### [Your goal]
Return the run of lines below that opens with the line containing "- Install HtmlWebPackPlugin" and closes with the line containing "- Import Scss files into index.js", keeping each one exact.

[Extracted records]
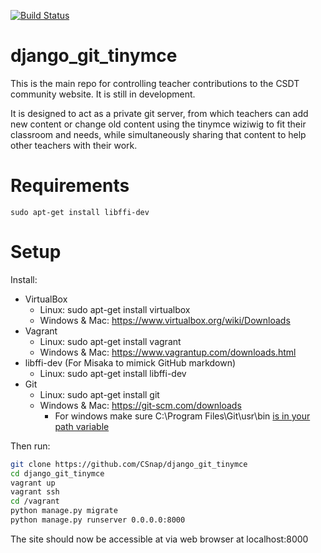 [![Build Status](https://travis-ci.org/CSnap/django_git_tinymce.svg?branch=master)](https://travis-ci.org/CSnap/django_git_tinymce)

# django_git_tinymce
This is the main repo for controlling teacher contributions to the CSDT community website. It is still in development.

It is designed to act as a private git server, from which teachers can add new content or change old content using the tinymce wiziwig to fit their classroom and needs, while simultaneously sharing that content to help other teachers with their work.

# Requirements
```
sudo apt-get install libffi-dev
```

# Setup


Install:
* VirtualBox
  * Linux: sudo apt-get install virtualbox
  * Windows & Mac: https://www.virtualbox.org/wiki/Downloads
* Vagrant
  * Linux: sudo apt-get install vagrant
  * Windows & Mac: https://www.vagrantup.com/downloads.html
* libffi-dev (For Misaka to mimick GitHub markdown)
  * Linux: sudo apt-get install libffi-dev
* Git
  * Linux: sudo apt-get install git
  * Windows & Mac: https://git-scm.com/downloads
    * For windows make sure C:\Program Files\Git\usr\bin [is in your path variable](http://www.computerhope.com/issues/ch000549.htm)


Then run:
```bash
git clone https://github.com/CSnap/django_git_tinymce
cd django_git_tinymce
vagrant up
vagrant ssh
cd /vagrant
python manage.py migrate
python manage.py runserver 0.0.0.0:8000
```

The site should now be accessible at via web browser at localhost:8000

---

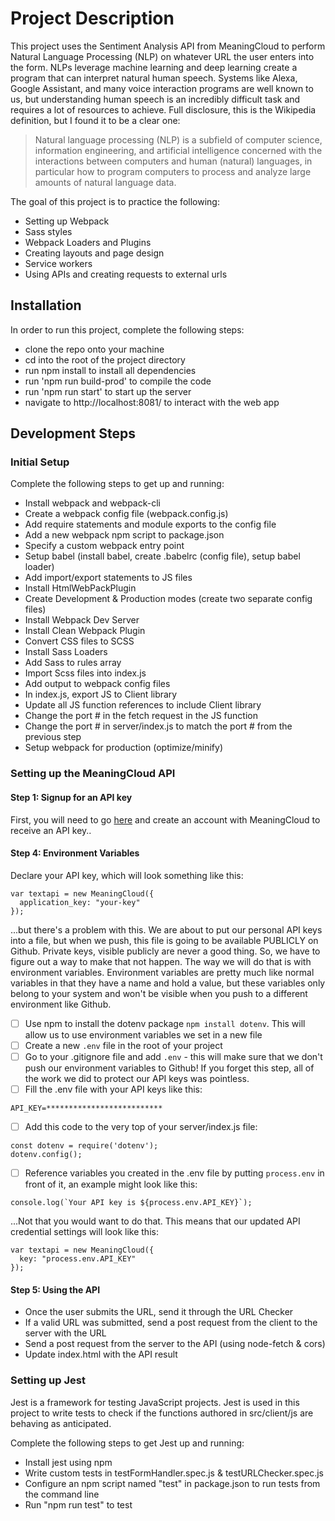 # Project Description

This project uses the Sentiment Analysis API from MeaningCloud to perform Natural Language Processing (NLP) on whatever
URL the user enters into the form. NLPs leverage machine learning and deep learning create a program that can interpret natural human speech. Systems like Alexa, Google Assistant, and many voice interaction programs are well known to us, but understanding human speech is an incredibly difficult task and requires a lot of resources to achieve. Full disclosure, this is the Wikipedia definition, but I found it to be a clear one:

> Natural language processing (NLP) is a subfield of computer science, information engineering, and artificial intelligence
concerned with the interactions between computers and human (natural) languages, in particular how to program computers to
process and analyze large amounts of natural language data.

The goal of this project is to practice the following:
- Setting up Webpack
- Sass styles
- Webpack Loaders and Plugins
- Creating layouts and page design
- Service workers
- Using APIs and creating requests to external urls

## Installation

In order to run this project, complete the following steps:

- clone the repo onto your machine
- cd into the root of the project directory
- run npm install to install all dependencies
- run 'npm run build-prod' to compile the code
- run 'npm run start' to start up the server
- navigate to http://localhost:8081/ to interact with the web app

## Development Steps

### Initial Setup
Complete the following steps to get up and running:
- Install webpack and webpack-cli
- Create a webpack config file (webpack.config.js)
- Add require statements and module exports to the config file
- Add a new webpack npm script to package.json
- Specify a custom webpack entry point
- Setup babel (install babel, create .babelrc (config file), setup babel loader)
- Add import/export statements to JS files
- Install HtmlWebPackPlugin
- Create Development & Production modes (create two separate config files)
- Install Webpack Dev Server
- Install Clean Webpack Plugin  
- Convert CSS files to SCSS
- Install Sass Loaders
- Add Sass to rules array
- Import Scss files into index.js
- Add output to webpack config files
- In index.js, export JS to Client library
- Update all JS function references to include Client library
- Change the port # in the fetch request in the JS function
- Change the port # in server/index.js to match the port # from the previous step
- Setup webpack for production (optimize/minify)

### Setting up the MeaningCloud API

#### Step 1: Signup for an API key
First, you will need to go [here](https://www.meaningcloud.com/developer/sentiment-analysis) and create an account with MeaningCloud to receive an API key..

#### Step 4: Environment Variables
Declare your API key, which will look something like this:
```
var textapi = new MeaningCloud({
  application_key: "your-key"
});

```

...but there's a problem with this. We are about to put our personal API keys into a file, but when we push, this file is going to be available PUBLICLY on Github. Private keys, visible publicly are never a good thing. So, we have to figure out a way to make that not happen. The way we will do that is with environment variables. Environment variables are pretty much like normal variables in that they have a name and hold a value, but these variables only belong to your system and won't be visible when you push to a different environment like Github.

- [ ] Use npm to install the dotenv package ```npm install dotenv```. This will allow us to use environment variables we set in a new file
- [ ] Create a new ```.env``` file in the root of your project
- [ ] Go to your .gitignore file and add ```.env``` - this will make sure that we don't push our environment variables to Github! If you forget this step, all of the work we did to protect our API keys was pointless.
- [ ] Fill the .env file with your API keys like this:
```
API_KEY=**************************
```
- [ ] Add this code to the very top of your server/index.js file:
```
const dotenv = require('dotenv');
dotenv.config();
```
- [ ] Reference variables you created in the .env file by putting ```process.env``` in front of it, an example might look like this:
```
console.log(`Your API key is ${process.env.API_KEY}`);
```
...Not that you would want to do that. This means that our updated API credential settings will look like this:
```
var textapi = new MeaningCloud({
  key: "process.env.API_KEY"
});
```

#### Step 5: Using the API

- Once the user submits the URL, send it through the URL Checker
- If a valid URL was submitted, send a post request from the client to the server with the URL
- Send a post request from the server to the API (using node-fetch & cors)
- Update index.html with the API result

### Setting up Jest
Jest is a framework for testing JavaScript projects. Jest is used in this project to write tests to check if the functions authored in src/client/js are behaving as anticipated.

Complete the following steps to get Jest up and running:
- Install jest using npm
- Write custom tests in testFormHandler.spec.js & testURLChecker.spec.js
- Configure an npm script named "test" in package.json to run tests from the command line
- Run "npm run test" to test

==

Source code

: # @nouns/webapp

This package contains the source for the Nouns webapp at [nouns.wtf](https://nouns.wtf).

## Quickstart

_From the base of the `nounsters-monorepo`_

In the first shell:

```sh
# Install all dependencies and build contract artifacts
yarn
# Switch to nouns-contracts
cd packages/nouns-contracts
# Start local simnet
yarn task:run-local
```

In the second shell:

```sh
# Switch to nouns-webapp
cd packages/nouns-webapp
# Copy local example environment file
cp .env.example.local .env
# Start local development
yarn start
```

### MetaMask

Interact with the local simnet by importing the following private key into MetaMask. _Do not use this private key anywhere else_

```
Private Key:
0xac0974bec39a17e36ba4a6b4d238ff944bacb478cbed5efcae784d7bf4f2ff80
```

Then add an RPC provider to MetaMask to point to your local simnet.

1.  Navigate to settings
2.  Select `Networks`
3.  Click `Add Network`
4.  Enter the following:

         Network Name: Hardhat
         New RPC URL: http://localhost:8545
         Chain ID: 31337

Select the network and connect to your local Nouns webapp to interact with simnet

### [Task result]
- Install HtmlWebPackPlugin
- Create Development & Production modes (create two separate config files)
- Install Webpack Dev Server
- Install Clean Webpack Plugin  
- Convert CSS files to SCSS
- Install Sass Loaders
- Add Sass to rules array
- Import Scss files into index.js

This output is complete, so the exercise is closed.